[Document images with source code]

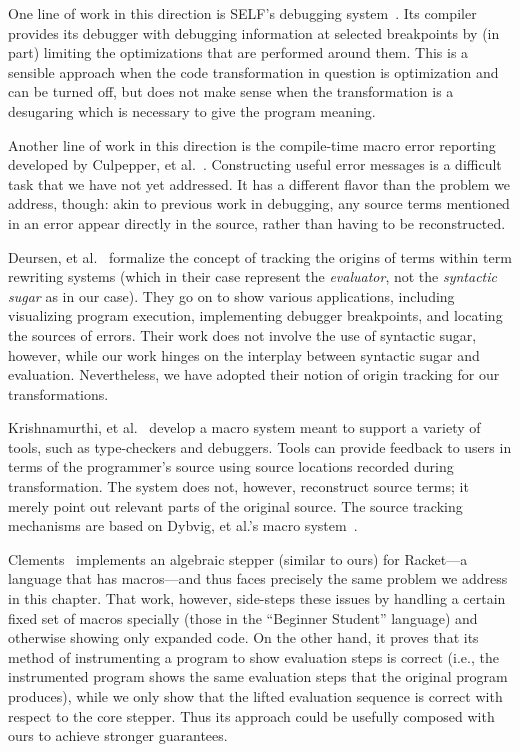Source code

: One line of work in this direction is SELF's debugging
system~\cite{self-debugging}. Its compiler provides its debugger with
debugging information at selected breakpoints by (in part) limiting the
optimizations that are performed around them. This is a sensible approach
when the code transformation in question is optimization and can be turned
off, but does not make sense when the transformation is a desugaring
which is necessary to give the program meaning.

Another line of work in this direction is the compile-time macro error
reporting developed by Culpepper, et al.~\cite{fortifying-macros}.
Constructing useful error messages is a difficult task that we have not
yet addressed. It has a different flavor than the problem we address,
though: akin to previous work in debugging, any source terms mentioned in
an error appear directly in the source, rather than having to be
reconstructed.

Deursen, et al.~\cite{deursen:origin-tracking} formalize the concept of
tracking the origins
of terms within term rewriting systems (which in their case represent
the \emph{evaluator}, not the \emph{syntactic sugar} as in our
case). They go on to show various applications, including
visualizing program execution, implementing debugger breakpoints,
and locating the sources of errors.
Their work does not involve the use of syntactic sugar,
however, while our work hinges on the interplay between syntactic
sugar and evaluation. Nevertheless, we
have adopted their notion of origin tracking for our transformations.

Krishnamurthi, et al.~\cite{sk:mcmicmac} develop a macro system meant
to support a variety of tools, such as type-checkers and
debuggers. Tools can provide feedback to users in terms of the
programmer's source using source locations recorded during
transformation. The system does not, however, reconstruct source
terms; it merely point out relevant parts of the original source.  The
source tracking mechanisms are based on Dybvig, et al.'s macro
system~\cite{expansion-passing-style}.

Clements~\cite[page 53]{clements:thesis} implements an algebraic
stepper (similar to ours) for Racket---a language that has
macros---and thus faces precisely the same problem we address in this
chapter. That work, however, side-steps these issues by handling a
certain fixed set of macros specially (those in the ``Beginner
Student'' language) and otherwise showing only expanded code.
On the other hand, it proves that its method of instrumenting a program to
show evaluation steps is correct (i.e., the instrumented program shows the
same evaluation steps that the original program produces),
while we only show that the lifted evaluation sequence is correct
with respect to the core stepper. Thus its approach could be
usefully composed with ours to achieve stronger guarantees.

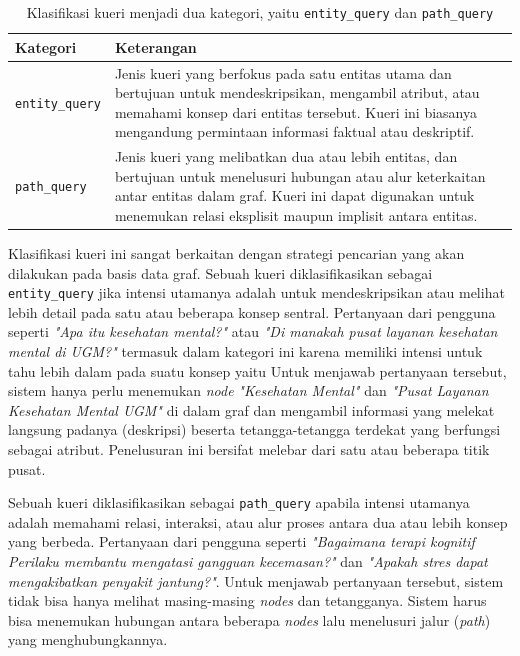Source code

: \begin{table}[H]
	\centering
	\caption{Klasifikasi kueri menjadi dua kategori, yaitu \texttt{entity\_query} dan \texttt{path\_query}}
	\label{tab:query-classification}
	\begin{tabular}{|l|p{8cm}|}
		\hline
		\textbf{Kategori}      & \textbf{Keterangan}                                               \\
		\hline
		\texttt{entity\_query} &
		Jenis kueri yang berfokus pada satu entitas utama dan bertujuan untuk mendeskripsikan, mengambil atribut, atau memahami konsep dari entitas tersebut.
		Kueri ini biasanya mengandung permintaan informasi faktual atau deskriptif.                \\
		\hline
		\texttt{path\_query}   &
		Jenis kueri yang melibatkan dua atau lebih entitas, dan bertujuan untuk menelusuri hubungan atau alur keterkaitan antar entitas dalam graf.
		Kueri ini dapat digunakan untuk menemukan relasi eksplisit maupun implisit antara entitas. \\
		\hline
	\end{tabular}
\end{table}

Klasifikasi kueri ini sangat berkaitan dengan strategi pencarian yang akan dilakukan pada basis data graf.
Sebuah kueri diklasifikasikan sebagai \texttt{entity\_query} jika intensi utamanya adalah untuk mendeskripsikan atau melihat lebih detail pada satu atau beberapa konsep sentral.
Pertanyaan dari pengguna seperti \textit{"Apa itu kesehatan mental?"} atau \textit{"Di manakah pusat layanan kesehatan mental di UGM?"} termasuk dalam kategori ini karena memiliki intensi untuk tahu lebih dalam pada suatu konsep yaitu
Untuk menjawab pertanyaan tersebut, sistem hanya perlu menemukan \textit{node} \textit{"Kesehatan Mental"} dan \textit{"Pusat Layanan Kesehatan Mental UGM"} di dalam graf dan mengambil informasi yang melekat langsung padanya (deskripsi) beserta tetangga-tetangga terdekat yang berfungsi sebagai atribut.
Penelusuran ini bersifat melebar dari satu atau beberapa titik pusat.

Sebuah kueri diklasifikasikan sebagai \texttt{path\_query} apabila intensi utamanya adalah memahami relasi, interaksi, atau alur proses antara dua atau lebih konsep yang berbeda.
Pertanyaan dari pengguna seperti \textit{"Bagaimana terapi kognitif Perilaku membantu mengatasi gangguan kecemasan?"} dan \textit{"Apakah stres dapat mengakibatkan penyakit jantung?"}.
Untuk menjawab pertanyaan tersebut, sistem tidak bisa hanya melihat masing-masing \textit{nodes} dan tetangganya.
Sistem harus bisa menemukan hubungan antara beberapa \textit{nodes} lalu menelusuri jalur (\textit{path}) yang menghubungkannya.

## Exercise brief
Start at the top of the entries and repeat each line exactly, ending at the line that contains "though: akin to". Pictures are not part of the copy.

## Response to the task
Source code

: One line of work in this direction is SELF's debugging
system~\cite{self-debugging}. Its compiler provides its debugger with
debugging information at selected breakpoints by (in part) limiting the
optimizations that are performed around them. This is a sensible approach
when the code transformation in question is optimization and can be turned
off, but does not make sense when the transformation is a desugaring
which is necessary to give the program meaning.

Another line of work in this direction is the compile-time macro error
reporting developed by Culpepper, et al.~\cite{fortifying-macros}.
Constructing useful error messages is a difficult task that we have not
yet addressed. It has a different flavor than the problem we address,
though: akin to previous work in debugging, any source terms mentioned in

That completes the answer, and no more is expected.